The Japanese beer maker is coughing up $7.8 million

Czech Brewing Traditions Survive Despite Consolidations Photo by Sean Gallup/Getty Images
Brenna Houck is a Cities Manager for the Eater network. She previously edited Eater Detroit and reported for Eater. You can follow her on the internet at @brennahouck.

Tying up loose ends on the biggest beer merger in history, AB InBev is once again shedding some of its brands. The New York Times reports that the massive international beer conglomerate is selling its Central and Eastern European brewery holdings to Japanese beer giant Asahi for $7.8 billion.

AB InBev acquired the brands, which include Pilsner Urquell, when it joined forces with SABMiller this fall in a merger valued at more than $100 billion.
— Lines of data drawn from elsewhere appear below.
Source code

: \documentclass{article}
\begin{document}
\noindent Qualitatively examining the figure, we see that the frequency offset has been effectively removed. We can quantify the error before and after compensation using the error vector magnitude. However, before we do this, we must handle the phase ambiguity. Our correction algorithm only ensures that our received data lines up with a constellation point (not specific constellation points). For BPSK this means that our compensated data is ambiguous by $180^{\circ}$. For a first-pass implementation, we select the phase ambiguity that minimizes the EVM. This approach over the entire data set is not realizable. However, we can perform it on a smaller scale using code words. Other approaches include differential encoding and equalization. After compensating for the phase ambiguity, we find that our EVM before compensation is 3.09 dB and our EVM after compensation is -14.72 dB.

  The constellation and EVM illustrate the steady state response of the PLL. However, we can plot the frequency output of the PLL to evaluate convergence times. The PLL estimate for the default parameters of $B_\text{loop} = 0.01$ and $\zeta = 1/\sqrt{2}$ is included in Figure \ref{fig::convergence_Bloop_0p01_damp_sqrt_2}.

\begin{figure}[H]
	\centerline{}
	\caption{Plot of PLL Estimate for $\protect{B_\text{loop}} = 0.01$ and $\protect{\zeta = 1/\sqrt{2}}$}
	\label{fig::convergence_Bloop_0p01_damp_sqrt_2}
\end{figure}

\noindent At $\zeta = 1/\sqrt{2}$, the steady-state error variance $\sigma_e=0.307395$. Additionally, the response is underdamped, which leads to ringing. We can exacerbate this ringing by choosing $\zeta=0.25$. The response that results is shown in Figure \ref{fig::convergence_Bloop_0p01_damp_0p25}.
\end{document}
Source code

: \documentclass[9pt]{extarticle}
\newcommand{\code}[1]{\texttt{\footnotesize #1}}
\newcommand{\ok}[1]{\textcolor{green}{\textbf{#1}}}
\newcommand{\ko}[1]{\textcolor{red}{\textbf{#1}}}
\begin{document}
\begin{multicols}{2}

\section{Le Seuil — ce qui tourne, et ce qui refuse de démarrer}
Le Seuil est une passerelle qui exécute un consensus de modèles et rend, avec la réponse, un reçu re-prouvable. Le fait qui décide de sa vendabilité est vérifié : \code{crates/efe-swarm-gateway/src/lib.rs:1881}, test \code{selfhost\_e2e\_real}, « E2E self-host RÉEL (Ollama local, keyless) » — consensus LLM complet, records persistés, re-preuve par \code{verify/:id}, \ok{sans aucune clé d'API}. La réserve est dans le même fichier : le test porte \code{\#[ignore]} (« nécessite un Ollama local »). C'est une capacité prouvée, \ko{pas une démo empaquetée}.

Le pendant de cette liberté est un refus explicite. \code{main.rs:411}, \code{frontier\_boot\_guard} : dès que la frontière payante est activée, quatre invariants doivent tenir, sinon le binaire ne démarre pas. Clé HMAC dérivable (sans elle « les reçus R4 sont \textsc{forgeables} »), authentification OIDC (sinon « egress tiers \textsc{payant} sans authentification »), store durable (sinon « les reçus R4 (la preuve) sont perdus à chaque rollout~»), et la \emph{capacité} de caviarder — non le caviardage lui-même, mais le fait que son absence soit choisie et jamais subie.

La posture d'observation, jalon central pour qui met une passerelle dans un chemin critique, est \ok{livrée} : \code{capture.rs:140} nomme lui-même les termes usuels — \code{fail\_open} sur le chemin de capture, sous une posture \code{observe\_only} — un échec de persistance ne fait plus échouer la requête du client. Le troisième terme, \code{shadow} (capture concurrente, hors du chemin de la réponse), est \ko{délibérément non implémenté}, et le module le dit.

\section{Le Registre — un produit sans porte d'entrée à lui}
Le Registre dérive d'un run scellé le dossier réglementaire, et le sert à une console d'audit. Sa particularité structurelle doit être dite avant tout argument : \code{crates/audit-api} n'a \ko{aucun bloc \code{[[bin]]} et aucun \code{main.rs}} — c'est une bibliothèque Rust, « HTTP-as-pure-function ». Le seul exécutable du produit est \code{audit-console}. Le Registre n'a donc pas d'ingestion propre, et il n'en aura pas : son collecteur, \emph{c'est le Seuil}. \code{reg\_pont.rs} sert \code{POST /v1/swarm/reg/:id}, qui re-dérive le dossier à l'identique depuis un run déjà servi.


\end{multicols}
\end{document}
Prior to the merger, the companies proposed selling SABMiller’s holdings in Czech Republic, Hungary, Poland, Romania, and Slovakia in order to gain support from the European Union’s antitrust regulators.

According to the Times, Asahi is aiming to strengthen its brand holdings outside of Japan, where the market is aging and shrinking. It isn’t the first time Asahi has reaped acquisitions as a result of the AB InBev-SAB Miller merger. In February, the company purchased Peroni and Grolsch from SABMiller for $2.9 billion.

Meanwhile, AB InBev is bringing Chicago-based brewery Goose Island, which it purchased back in February, to London in the form of a pub, Big Hospitality reports. According to Eater Chicago, it’s been dubbed The Vintage Ale House and will be the UK’s “first American craft beer bar” — albeit one backed by a colossal beverage giant.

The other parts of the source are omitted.